═══ Data for this task ═══

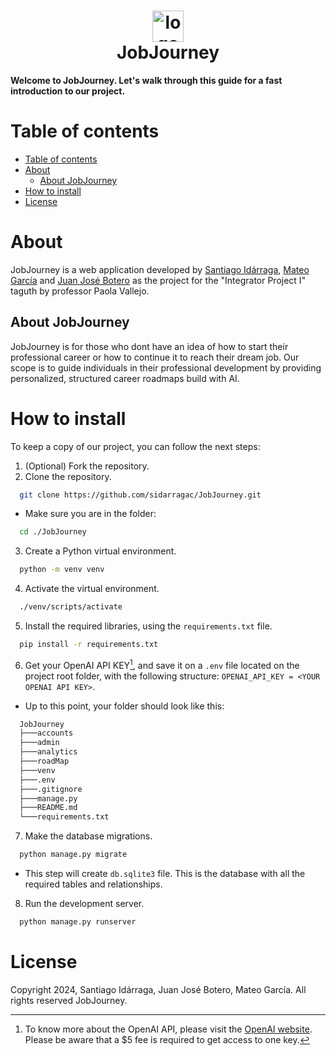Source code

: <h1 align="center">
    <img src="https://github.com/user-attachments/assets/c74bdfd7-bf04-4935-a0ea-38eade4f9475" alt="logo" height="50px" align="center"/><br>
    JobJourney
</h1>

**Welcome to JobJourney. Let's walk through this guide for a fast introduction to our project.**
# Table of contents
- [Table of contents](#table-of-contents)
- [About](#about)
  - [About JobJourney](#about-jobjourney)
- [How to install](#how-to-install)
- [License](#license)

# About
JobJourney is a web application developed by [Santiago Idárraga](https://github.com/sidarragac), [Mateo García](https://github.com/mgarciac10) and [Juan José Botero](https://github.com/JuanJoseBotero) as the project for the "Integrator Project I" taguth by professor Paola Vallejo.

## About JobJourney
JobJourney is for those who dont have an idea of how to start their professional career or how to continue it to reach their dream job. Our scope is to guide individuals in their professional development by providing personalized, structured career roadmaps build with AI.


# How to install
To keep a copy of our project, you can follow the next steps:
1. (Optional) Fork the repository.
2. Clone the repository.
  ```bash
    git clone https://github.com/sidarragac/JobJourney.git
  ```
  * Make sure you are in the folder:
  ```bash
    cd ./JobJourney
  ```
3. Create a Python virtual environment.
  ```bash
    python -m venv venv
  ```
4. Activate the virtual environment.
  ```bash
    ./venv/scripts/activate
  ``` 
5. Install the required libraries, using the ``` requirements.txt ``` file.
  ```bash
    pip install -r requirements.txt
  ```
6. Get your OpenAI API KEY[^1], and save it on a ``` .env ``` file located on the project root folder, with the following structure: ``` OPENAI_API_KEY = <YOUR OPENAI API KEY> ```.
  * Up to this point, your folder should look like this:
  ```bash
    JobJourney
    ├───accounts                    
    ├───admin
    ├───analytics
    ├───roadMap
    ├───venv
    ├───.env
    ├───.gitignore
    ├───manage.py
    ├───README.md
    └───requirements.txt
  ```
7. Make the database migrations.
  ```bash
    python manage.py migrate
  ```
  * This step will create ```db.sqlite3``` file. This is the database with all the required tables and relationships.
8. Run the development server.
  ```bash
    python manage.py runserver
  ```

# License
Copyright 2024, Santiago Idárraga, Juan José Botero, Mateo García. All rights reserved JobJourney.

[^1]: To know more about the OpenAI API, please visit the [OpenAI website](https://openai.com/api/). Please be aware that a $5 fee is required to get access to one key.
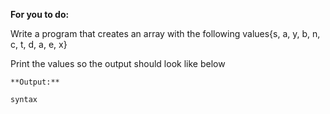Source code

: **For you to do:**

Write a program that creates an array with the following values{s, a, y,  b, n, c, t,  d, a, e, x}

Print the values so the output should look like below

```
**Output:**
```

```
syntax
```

═══
═══ Data for this task ═══

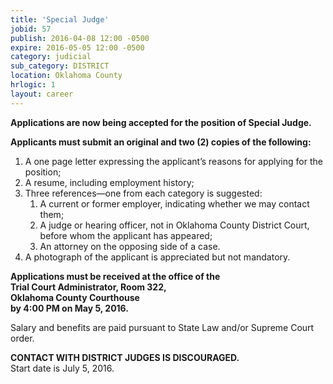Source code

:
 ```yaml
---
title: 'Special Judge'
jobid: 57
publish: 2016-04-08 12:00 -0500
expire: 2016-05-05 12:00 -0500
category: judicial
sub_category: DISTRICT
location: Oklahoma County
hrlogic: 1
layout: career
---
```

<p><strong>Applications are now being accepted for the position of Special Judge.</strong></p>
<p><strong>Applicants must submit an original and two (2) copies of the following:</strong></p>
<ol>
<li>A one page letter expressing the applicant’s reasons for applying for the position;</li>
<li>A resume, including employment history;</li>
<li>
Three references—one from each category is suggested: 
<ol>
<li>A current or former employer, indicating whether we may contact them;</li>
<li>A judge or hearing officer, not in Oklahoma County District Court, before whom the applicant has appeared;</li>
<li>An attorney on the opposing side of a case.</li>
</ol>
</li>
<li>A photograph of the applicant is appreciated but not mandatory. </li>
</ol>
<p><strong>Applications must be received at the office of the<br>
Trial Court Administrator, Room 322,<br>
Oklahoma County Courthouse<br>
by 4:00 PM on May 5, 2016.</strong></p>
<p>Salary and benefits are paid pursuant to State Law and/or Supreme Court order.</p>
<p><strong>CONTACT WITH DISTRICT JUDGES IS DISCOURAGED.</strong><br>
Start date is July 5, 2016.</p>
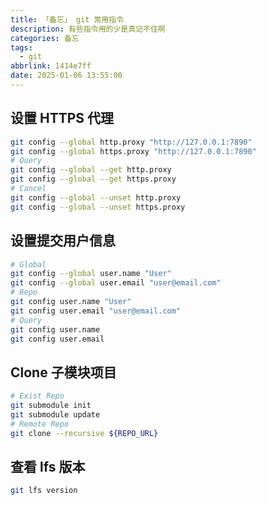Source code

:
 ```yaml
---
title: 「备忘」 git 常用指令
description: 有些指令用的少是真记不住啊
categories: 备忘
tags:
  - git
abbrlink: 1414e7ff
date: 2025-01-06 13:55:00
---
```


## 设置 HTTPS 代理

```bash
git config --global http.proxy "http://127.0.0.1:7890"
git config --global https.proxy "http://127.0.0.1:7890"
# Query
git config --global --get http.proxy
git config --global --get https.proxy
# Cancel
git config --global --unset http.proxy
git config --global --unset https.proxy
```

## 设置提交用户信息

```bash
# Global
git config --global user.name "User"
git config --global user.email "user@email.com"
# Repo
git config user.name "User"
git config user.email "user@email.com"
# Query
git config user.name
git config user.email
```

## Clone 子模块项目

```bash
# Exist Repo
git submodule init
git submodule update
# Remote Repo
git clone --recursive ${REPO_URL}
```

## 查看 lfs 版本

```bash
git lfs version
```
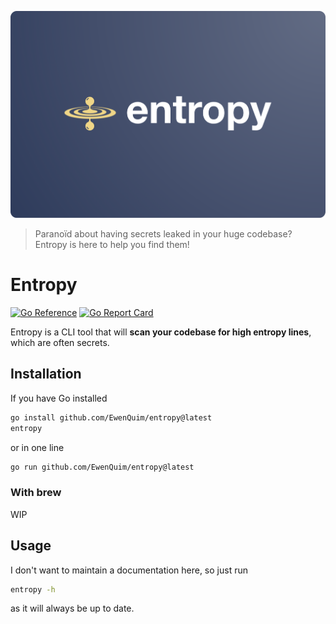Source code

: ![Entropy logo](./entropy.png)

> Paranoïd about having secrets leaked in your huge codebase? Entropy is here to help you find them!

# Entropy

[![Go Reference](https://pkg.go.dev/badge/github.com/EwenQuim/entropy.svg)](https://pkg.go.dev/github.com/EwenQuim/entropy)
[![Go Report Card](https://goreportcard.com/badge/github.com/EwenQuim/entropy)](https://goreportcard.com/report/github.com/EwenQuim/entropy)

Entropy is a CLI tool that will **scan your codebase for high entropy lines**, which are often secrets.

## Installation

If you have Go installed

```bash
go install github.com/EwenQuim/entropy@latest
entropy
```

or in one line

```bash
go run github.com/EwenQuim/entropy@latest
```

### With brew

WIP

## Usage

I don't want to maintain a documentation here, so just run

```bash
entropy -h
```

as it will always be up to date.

═══

• **Aim of the task**:
Show every line above in which the word "Oklahoma" occurs.

• **Answer space**:
location: Oklahoma County
<li>A judge or hearing officer, not in Oklahoma County District Court, before whom the applicant has appeared;</li>
Oklahoma County Courthouse<br>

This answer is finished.